Pour en venir au roman, je dirais qu’un des intérêts tient à la ligne très mince qui sépare le clone de l’humain chez Ishiguro, bien plus mince que dans le texte de Philip Dick d’où a été tiré le film Blade Runner, même si dans les deux cas il s’agit de clones semblables physiquement aux membres de notre espèce.

J’ai l’habitude de comparer le roman d’Ishiguro à celui de Houellebecq, Les Particules élémentaires, pour en même temps mieux les opposer.
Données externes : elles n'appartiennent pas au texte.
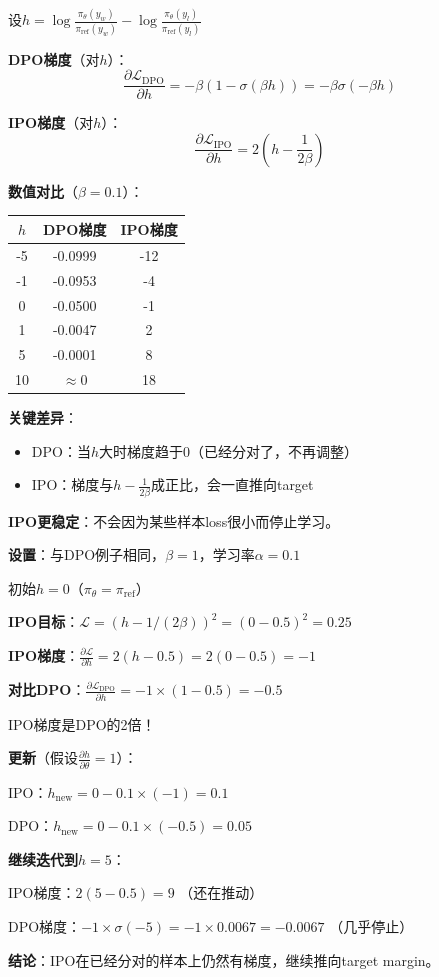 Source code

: \documentclass[11pt,a4paper]{article}
\theoremstyle{definition}
\begin{document}
\begin{calculation}
设$h = \log \frac{\pi_\theta(y_w)}{\pi_{\text{ref}}(y_w)} - \log \frac{\pi_\theta(y_l)}{\pi_{\text{ref}}(y_l)}$

\textbf{DPO梯度}（对$h$）：
\[
\frac{\partial \mathcal{L}_{\text{DPO}}}{\partial h} = -\beta(1 - \sigma(\beta h)) = -\beta \sigma(-\beta h)
\]

\textbf{IPO梯度}（对$h$）：
\[
\frac{\partial \mathcal{L}_{\text{IPO}}}{\partial h} = 2\left(h - \frac{1}{2\beta}\right)
\]

\textbf{数值对比}（$\beta = 0.1$）：

\begin{center}
\begin{tabular}{c|c|c}
\toprule
$h$ & DPO梯度 & IPO梯度 \\
\midrule
-5 & -0.0999 & -12 \\
-1 & -0.0953 & -4 \\
0 & -0.0500 & -1 \\
1 & -0.0047 & 2 \\
5 & -0.0001 & 8 \\
10 & $\approx 0$ & 18 \\
\bottomrule
\end{tabular}
\end{center}

\textbf{关键差异}：
\begin{itemize}
    \item DPO：当$h$大时梯度趋于0（已经分对了，不再调整）
    \item IPO：梯度与$h - \frac{1}{2\beta}$成正比，会一直推向target
\end{itemize}

\textbf{IPO更稳定}：不会因为某些样本loss很小而停止学习。
\end{calculation}

\begin{calculation}
\textbf{设置}：与DPO例子相同，$\beta = 1$，学习率$\alpha = 0.1$

初始$h = 0$（$\pi_\theta = \pi_{\text{ref}}$）

\textbf{IPO目标}：$\mathcal{L} = (h - 1/(2\beta))^2 = (0 - 0.5)^2 = 0.25$

\textbf{IPO梯度}：$\frac{\partial \mathcal{L}}{\partial h} = 2(h - 0.5) = 2(0 - 0.5) = -1$

\textbf{对比DPO}：$\frac{\partial \mathcal{L}_{\text{DPO}}}{\partial h} = -1 \times (1 - 0.5) = -0.5$

IPO梯度是DPO的2倍！

\textbf{更新}（假设$\frac{\partial h}{\partial \theta} = 1$）：

IPO：$h_{\text{new}} = 0 - 0.1 \times (-1) = 0.1$

DPO：$h_{\text{new}} = 0 - 0.1 \times (-0.5) = 0.05$

\textbf{继续迭代到$h = 5$}：

IPO梯度：$2(5 - 0.5) = 9$ （还在推动）

DPO梯度：$-1 \times \sigma(-5) = -1 \times 0.0067 = -0.0067$ （几乎停止）

\textbf{结论}：IPO在已经分对的样本上仍然有梯度，继续推向target margin。
\end{calculation}
\end{document}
Là où Houellebecq fait dans l’hyperbole, Ishiguro fait dans la litote. On pourrait parler de cette uchronie comme d’un anti-roman policier : il y a toujours un mystère qui enveloppe les événements, mais quand une information importante survient, elle est en quelque sorte attendue.

Comme toujours chez Ishiguro (sauf dans L’inconsolé), la narration se développe par petites touches, par nuances, et laisse souvent le lecteur dans l’ambiguïté. On pourrait parler longuement des quelques pages où peu de choses sont dites sur la science, le développement des clones, la fermeture d’Hailsham, etc. Elles ouvrent la voie à toute une réflexion qui a des effets sur l’ensemble de la narration et je pourrais personnellement écrire là-dessus pendant des pages et des pages (ça viendra : j’ai un livre en préparation où ce roman prendra une place certaine!). La comparaison avec le roman de Houellebecq m’apparaît aussi intéressante pour une autre raison. Dans un des commentaires, on soulignait la pauvreté de la langue de la narratrice. On peut préférer les narrations plus baroques et plus flamboyantes, nous sommes dans les choix esthétiques à ce moment. Mais je voulais souligner qu’il s’agit aussi d’une des critiques les plus constantes proposées des Particules élémentaires. Or, dans les deux cas, il s’agit d’un clone qui prend la parole, et dans les deux cas on l’apprend tard dans la narration. La différence entre le clone et l’humain se joue justement aussi dans la langue, dans la difficulté à exposer des émotions et des sentiments forts. Il y a une retenue dans la narration, une distance réelle. Mais cette distance, on peut aussi la voir comme une « distance ontologique », comme une difficulté à pénétrer vraiment le monde humain.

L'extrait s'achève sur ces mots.